• **Data records**:
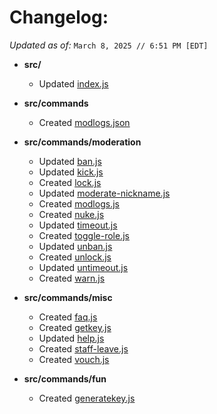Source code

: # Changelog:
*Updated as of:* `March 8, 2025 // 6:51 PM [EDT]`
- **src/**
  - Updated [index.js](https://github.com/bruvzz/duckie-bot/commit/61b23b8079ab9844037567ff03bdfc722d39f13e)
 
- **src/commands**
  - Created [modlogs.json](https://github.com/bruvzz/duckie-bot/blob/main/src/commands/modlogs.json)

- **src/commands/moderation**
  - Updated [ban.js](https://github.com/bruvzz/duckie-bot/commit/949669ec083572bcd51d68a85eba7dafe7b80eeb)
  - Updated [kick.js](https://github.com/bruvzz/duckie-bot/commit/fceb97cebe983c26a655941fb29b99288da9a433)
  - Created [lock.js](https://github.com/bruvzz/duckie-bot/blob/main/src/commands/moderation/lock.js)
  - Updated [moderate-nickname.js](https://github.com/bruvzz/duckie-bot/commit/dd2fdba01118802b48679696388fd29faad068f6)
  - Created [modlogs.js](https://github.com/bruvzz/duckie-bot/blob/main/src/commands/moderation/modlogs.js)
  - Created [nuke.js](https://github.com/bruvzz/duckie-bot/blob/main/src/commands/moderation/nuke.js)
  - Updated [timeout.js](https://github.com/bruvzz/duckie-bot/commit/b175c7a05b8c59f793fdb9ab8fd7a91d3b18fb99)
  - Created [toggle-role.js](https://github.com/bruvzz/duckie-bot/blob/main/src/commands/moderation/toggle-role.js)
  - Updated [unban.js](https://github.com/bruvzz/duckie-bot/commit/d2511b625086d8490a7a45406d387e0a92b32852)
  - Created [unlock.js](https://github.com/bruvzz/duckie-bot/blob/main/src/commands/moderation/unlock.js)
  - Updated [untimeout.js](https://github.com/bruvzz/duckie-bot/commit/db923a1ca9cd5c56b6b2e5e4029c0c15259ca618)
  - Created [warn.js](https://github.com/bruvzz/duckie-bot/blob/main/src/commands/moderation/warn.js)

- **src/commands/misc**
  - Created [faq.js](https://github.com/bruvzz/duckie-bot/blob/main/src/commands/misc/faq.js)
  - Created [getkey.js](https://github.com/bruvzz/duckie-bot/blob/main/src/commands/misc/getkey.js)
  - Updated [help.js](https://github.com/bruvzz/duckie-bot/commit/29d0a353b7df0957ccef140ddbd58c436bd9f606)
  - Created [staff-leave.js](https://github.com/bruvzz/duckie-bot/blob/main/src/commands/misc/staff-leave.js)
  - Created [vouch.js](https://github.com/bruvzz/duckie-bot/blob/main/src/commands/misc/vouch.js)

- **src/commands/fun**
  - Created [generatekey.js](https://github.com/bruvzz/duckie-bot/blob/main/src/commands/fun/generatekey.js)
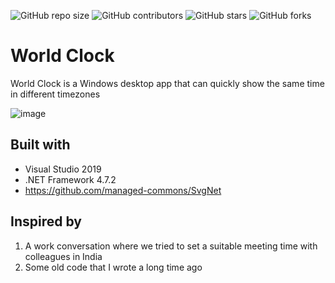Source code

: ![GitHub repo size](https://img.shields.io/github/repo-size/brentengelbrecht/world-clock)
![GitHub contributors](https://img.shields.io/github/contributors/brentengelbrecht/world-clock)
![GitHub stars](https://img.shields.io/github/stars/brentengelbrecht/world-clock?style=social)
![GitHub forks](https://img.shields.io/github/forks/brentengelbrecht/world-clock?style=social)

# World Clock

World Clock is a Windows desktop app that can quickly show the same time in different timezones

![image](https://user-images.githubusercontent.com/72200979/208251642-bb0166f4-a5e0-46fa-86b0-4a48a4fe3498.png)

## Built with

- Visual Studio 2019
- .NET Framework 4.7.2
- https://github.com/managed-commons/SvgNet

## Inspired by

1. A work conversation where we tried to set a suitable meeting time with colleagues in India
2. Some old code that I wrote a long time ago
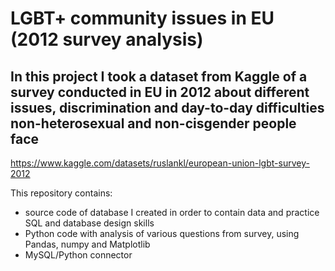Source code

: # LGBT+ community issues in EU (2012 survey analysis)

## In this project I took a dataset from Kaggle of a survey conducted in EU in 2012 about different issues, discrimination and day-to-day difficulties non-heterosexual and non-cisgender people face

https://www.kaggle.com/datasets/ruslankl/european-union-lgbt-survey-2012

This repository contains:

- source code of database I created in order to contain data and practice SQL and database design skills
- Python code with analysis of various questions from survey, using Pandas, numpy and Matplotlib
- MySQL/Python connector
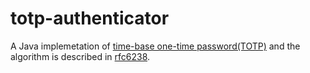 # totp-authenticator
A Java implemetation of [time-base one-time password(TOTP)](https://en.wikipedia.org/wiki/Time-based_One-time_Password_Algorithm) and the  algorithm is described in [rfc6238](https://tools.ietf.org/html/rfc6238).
...
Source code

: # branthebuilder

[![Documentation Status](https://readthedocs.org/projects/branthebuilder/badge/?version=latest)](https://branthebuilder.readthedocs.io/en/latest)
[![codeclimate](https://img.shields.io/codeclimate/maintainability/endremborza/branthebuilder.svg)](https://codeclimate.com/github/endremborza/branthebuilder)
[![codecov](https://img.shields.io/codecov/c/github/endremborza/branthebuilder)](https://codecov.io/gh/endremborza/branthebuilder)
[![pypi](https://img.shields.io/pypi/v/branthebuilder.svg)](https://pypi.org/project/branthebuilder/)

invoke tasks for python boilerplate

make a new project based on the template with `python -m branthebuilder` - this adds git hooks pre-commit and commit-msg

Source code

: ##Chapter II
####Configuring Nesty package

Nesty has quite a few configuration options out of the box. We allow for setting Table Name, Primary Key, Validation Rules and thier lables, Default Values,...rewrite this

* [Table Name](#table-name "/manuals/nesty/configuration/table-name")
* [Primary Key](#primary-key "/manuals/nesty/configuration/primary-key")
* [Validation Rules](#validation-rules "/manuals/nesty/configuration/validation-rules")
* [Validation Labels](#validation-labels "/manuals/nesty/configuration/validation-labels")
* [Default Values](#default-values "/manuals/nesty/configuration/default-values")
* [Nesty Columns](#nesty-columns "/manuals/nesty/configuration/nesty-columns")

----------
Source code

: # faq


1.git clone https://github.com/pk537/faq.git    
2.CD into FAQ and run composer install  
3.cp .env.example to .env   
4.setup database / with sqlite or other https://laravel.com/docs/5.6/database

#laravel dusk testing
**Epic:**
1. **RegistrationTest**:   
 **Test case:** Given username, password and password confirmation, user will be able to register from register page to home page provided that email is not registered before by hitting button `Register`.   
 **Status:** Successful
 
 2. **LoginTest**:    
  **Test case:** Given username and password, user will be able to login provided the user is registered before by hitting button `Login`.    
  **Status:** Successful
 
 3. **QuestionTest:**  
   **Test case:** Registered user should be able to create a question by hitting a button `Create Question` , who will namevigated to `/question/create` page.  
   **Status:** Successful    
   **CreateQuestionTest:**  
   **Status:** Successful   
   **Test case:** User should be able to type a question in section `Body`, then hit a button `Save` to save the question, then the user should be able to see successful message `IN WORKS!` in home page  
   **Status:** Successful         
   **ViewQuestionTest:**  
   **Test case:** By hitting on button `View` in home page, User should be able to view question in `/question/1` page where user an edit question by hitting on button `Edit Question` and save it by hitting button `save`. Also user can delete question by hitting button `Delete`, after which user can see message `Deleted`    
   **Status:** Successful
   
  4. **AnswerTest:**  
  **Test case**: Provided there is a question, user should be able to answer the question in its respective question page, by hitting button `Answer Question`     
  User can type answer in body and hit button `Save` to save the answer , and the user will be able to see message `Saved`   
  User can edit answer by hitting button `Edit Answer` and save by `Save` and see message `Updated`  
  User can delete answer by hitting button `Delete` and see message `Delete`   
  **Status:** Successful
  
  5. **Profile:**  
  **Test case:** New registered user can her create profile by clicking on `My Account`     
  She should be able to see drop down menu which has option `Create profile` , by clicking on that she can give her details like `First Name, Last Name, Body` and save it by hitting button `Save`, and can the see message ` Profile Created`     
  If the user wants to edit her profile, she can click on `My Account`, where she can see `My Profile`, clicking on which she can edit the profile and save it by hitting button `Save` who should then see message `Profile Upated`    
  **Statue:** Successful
---
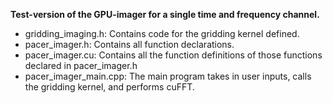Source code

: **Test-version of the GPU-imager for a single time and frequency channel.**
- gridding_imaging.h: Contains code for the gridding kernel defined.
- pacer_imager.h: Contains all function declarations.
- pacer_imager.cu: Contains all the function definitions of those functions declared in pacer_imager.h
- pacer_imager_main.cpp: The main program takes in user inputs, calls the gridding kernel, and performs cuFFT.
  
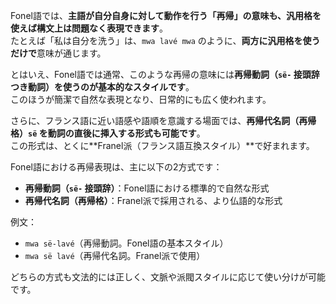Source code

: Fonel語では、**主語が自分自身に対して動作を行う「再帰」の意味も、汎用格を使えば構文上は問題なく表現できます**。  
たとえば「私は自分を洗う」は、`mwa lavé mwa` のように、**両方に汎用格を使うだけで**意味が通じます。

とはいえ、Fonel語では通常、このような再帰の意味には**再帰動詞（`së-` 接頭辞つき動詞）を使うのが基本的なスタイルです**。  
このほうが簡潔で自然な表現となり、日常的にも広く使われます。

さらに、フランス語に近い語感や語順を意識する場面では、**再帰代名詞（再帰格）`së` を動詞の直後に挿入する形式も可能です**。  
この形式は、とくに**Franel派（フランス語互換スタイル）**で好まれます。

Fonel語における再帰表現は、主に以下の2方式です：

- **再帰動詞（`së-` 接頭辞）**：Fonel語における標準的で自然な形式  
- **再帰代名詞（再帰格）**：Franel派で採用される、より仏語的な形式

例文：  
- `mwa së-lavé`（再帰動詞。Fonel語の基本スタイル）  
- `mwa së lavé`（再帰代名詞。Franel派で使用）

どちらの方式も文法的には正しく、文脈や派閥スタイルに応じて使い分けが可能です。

• **Task objective**: Taking the entries above, write out exactly the lines starting with the line containing "case:** User should" and going on through the line containing "5. **Profile:**", both included, and nothing else.

• **Final answer**:
   **Test case:** User should be able to type a question in section `Body`, then hit a button `Save` to save the question, then the user should be able to see successful message `IN WORKS!` in home page  
   **Status:** Successful         
   **ViewQuestionTest:**  
   **Test case:** By hitting on button `View` in home page, User should be able to view question in `/question/1` page where user an edit question by hitting on button `Edit Question` and save it by hitting button `save`. Also user can delete question by hitting button `Delete`, after which user can see message `Deleted`    
   **Status:** Successful
   
  4. **AnswerTest:**  
  **Test case**: Provided there is a question, user should be able to answer the question in its respective question page, by hitting button `Answer Question`     
  User can type answer in body and hit button `Save` to save the answer , and the user will be able to see message `Saved`   
  User can edit answer by hitting button `Edit Answer` and save by `Save` and see message `Updated`  
  User can delete answer by hitting button `Delete` and see message `Delete`   
  **Status:** Successful
  
  5. **Profile:**  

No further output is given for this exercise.